The Saxons in North Cornwall

Documentary evidence for the Saxon history of North Cornwall is sadly lacking but much can be deduced from other sources. If we draw a line from Bude, down the southern arm of the river Neet, then along the Ottery to its confluence with the Tamar our area can be conveniently divided into two distinct zones. Above the line the placenames are almost totally English, often distinguished by the suffixes cote, worthy and ton but below the line the placenames are almost entirely Cornish, distinguished by the prefix Tre and occasionally Pen. Clearly this marks a line along which the Saxon advance, for whatever reason, was halted and remained static for a significant period. Long enough, in fact, for the native language to be supplanted by that of the invader

This begs the question as to how such a clear ethnic delineation arose and documentary evidence gives us some indication of the progress of Wessex into North Cornwall. In 658, following the battle of Peonnum the Britons were driven south to a line below the river Parret in Somerset. In 710 the battle of Longborth (possibly at nearby Langport) was fought between Ine, king of Wessex, and Geraint, king of the West Welsh. In 722, at the yet unidentified location of Hehil, the Cornish are recorded as defeating an unnamed enemy and, having regard to the date, the enemy could hardly have been any other than Ine of Wessex. Ninety-three years later, in 815, Egbert harried the West Welsh from “east to west” although the area covered by this action is not known. It is possible that it was during this campaign that Egbert managed to gain control over North Cornwall as far as the rivers Neet and Ottery. At some point during his reign from 802 to 839 Egbert’s grip over our area was firm enough to grant a substantial 12 hides of land at Kilkhampton to Sherborne Abbey.  Subsequently, in a will dated c. 885, Alfred the Great was able to bequeath Stratton and “all the lands that I have among the Welsh” to Edward, his eldest son. Working from the above dates it appears likely that Saxon control over the area above the Neet/Ottery divide was finalised c. 820; a few years after Egbert’s “harrying” of the West Welsh but presumably well before his gift of 12 hides to Sherborne.

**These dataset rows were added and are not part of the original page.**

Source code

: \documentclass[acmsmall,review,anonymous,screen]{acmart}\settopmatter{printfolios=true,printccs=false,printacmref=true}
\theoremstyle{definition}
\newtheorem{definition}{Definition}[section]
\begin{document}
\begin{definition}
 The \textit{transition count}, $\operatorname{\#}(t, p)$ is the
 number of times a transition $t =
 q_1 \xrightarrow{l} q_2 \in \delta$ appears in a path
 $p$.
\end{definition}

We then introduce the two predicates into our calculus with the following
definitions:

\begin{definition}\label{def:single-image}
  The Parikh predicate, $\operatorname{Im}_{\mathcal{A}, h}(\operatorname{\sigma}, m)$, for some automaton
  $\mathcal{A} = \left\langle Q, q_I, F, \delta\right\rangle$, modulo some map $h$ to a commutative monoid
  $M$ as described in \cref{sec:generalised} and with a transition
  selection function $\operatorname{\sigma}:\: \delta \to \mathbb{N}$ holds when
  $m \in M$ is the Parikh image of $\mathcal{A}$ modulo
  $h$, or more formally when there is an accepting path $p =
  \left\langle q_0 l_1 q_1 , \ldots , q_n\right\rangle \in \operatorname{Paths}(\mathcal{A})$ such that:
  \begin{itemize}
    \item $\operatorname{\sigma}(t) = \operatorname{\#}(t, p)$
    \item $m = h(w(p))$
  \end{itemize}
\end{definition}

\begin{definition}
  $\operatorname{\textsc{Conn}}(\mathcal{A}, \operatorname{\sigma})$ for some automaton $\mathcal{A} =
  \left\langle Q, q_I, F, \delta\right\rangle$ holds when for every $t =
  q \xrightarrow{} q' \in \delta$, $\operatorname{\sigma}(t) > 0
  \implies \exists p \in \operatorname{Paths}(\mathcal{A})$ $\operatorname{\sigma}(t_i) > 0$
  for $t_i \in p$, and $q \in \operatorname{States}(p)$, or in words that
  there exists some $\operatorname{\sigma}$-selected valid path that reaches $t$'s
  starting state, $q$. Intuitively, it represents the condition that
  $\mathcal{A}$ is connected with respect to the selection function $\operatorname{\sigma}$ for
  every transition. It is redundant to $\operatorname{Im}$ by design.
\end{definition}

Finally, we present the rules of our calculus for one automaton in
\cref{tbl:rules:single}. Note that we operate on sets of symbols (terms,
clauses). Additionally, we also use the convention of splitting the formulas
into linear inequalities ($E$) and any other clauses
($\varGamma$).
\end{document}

The reasons why early Saxon influence stopped at the rivers Neet and Ottery and a date for when it crossed that divide is even less clear. We have no documentary or archaeological evidence of an early Saxon presence south of the river although some movement would undoubtedly have taken place. There can be no doubt that the Neet provided a considerable physical barrier to their crossing. The only direct route across the Neet is via the ancient ridgeway now mirrored by the A39 and there is convincing placename evidence to suggest that this crossing was well defended. The adjacent manor of Whalesborough is recorded in Domesday as Walesbrau and is translated as “the fortress (or hill) of the Welsh”. It is, as far as we are aware, the only British position ever to be recorded in a wholly Saxon placename. The importance of the position was significant enough for the name Whalesborough to survive substantially unchanged until today.  It was retained as a family name until the manor passed into the hands of the Trevelyan family on the marriage of the sole heir, Elizabeth Whalesborough, to John Trevelyan in 145

From the records contained in Domesday it is clear that, in 1066, all the manors formerly held by the Cornish were in the hands of Saxons. Much of this redistribution appears to have been through grace and favour where Edward the Confessor granted manors to his close relatives and retainers. As well as appropriating property held in private hands the manors previously held by the Cornish monasteries were also plundered. In 1066 the manors of Poundstock and St Gennys, previously in the hands of the Cornish monastery of St Kew, were both held by Gytha, daughter of King Harold Godwinson. With the arrival of the Normans the tables were turned and by 1086, a short 20 years after the conquest, there was hardly a manor in Cornwall that still lay in Saxon hands.